Review and Analysis of Debt Sustainability: Ghana

This report seeks to highlight trends in key debt management measures for a selected number of African countries with debt management problems (Central African Republic, Chad, Ghana, Mozambique, Senegal and Zambia). Extra analysis on Ghana is presented. The question of whether certain African countries would be able to meet their debt obligations without resorting to default in the foreseeable future has been on the minds of many stakeholders. Public debt sustainability has become an issue recently because some countries who received aid under HIPC are again accumulating unsustainable debt. Between 1980 and 1995, that is before HIPC, the average growth rate was about 2 percent and rose to about 6 percent after HIPC (1996 to 2017) for the six selected countries. Proper debt management and debt relief partly account for better economic performance. Based on the growth prospects, another round of borrowing has been intensified. The debt/GDP ratio and external debt service over exports ratio have been rising for this group of countries. Another worrying trend is the rise in interest payments on external debt. The share of concessional loans increased throughout the 1980s, 1990s and early 2000s to an average of about 76 percent in 2005 but has since been falling to an average of 47 percent in 2017. The implication is that these countries are increasingly borrowing from the open market instead of borrowing from traditional donors, who are known to insist on due diligence and prudent financial behaviour before disbursements are made. This serves as a check on sustainable debt accumulation.
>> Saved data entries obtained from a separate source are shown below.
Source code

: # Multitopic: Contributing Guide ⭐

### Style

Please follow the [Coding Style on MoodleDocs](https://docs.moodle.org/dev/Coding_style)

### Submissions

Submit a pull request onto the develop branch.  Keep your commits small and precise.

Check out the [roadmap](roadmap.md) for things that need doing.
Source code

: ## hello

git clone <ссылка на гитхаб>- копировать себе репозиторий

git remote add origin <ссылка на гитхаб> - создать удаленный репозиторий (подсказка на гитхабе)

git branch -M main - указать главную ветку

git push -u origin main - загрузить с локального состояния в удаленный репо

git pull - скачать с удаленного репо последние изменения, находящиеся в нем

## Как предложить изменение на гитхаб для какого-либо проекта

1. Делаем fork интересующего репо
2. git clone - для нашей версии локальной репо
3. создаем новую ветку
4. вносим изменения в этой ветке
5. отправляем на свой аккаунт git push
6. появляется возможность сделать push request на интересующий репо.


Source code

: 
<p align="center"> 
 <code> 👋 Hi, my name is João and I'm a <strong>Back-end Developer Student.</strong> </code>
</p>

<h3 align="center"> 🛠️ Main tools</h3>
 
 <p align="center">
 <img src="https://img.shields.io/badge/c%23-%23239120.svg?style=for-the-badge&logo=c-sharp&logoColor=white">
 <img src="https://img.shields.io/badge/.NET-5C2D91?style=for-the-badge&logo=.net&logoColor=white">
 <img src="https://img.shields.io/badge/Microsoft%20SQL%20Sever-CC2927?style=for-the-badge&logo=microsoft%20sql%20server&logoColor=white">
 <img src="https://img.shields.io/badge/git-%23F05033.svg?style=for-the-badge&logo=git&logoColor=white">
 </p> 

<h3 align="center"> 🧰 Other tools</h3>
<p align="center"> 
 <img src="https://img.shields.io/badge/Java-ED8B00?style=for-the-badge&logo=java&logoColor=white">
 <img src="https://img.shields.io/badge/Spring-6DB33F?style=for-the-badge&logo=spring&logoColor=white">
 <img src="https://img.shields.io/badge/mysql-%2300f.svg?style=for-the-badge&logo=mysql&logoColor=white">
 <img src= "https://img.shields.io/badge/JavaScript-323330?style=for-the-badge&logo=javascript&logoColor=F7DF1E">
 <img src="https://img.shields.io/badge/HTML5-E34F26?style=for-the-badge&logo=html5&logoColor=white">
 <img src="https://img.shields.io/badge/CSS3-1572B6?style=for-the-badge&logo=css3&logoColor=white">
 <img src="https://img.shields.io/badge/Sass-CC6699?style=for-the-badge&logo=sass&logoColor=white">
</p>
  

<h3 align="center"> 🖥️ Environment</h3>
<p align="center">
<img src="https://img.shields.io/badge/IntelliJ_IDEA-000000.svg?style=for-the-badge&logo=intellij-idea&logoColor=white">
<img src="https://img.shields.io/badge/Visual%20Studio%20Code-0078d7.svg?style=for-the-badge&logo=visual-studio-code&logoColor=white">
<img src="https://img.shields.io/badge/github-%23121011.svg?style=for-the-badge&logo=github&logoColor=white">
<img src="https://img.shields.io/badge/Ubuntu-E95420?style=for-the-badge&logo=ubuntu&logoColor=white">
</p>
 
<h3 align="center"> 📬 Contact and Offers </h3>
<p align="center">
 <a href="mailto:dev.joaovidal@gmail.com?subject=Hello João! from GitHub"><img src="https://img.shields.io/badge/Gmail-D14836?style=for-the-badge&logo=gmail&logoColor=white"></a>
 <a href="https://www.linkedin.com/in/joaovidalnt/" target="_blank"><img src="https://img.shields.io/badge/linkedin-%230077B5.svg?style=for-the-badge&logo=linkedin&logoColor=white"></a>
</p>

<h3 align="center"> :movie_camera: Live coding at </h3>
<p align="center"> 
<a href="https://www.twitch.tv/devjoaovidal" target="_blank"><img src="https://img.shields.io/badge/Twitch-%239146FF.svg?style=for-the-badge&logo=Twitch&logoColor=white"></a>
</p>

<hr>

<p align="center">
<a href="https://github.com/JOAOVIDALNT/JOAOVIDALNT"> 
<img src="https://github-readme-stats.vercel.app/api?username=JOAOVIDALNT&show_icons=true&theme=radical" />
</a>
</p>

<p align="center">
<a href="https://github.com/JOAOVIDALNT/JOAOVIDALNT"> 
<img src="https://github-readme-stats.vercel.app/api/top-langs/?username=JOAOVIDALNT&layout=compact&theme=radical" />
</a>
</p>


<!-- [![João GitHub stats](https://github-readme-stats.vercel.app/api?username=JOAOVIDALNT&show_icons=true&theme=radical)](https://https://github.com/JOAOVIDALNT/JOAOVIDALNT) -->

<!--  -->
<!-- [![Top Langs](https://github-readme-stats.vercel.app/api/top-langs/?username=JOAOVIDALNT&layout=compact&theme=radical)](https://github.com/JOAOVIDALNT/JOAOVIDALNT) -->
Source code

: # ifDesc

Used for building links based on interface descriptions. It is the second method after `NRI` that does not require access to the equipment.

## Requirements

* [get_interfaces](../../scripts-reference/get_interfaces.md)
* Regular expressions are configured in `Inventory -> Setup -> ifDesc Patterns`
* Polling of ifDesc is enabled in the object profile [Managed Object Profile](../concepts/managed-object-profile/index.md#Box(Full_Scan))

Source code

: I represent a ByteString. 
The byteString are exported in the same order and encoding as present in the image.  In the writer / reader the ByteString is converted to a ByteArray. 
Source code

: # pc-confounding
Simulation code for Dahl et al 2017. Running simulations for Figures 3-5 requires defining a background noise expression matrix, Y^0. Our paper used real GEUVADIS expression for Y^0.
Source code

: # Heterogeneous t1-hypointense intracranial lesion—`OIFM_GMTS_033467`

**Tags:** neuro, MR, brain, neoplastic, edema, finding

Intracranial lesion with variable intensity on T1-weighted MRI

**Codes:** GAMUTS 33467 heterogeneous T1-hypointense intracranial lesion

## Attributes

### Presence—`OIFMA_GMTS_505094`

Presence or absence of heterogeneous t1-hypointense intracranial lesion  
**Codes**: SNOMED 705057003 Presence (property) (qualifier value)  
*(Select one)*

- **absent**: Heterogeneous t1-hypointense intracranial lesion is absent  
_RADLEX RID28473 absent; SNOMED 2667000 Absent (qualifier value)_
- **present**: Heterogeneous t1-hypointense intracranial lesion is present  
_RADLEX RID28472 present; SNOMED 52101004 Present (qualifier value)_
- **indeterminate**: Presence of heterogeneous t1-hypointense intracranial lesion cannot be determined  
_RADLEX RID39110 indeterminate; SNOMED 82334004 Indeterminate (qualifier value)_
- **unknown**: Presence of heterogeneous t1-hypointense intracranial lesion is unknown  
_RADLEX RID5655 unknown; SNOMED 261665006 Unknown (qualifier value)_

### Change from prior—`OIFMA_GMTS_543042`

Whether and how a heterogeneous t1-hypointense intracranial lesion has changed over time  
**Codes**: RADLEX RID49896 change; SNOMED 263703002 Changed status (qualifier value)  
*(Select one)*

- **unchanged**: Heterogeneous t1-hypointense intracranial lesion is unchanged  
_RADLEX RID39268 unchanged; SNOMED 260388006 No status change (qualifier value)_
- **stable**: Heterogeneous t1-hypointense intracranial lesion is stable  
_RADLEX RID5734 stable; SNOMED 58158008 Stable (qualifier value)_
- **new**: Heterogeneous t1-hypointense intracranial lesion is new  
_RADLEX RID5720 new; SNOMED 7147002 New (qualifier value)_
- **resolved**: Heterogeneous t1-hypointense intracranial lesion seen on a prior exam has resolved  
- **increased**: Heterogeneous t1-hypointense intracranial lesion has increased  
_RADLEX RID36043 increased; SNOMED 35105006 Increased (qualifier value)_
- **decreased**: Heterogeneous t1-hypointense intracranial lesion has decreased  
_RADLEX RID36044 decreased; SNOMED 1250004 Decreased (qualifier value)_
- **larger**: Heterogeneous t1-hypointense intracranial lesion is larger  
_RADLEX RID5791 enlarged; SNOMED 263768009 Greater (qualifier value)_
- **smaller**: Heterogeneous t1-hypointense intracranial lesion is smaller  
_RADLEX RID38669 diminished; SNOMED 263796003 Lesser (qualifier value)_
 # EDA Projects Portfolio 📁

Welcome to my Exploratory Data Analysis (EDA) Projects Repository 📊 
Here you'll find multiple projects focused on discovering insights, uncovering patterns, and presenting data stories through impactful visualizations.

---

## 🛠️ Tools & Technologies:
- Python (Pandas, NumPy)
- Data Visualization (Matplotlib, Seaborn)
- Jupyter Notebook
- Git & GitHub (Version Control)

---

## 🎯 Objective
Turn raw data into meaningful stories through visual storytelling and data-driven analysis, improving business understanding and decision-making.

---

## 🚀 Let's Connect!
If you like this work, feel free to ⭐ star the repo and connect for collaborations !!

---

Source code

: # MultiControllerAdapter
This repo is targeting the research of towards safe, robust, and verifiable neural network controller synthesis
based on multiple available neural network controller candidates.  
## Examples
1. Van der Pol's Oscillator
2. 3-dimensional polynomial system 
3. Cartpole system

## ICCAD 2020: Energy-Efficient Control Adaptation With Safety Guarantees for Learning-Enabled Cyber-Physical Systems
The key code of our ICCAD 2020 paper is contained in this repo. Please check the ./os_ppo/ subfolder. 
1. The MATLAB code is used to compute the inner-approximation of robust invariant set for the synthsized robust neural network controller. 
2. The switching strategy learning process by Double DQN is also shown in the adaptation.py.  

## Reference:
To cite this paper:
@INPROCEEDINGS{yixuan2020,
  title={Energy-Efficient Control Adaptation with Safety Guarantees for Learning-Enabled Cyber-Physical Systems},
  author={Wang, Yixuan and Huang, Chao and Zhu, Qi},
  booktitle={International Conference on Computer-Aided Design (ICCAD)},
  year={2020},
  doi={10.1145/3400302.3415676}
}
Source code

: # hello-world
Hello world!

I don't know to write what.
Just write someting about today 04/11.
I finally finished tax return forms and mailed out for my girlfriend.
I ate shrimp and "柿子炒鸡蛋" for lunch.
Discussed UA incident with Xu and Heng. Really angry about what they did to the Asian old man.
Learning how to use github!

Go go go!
After rebasing the economy of Ghana in 2013, the debt/GDP ratio fell from 73.9 percent in 2016 to 57.9 percent in 2018. Projections by the World Bank shows that the debt/GDP ratio would soon be higher than the benchmark of 56 percent for Ghana and higher than the 70 percent specified by the WAEMU. The consequence is that about 86 percent of interest and charges payments were made to commercial sources in 2017, while only 6 percent and 8 percent were paid to bilateral and multilateral sources respectively. The MOFEP has budgeted to pay about 88 percent to commercial sources in 2018. Another observation is that the share of the domestic debt owed to the local banking system has fallen from 52.5 percent in 2014 to 35.4 percent in 2017. The share of the foreign sector increased from 17.1 percent in 2014 to 38.4 percent in 2017, but down to 30 percent in 2018. This makes the public finance venerable to exchange rate shocks when investors decide to take their funds out of the economy.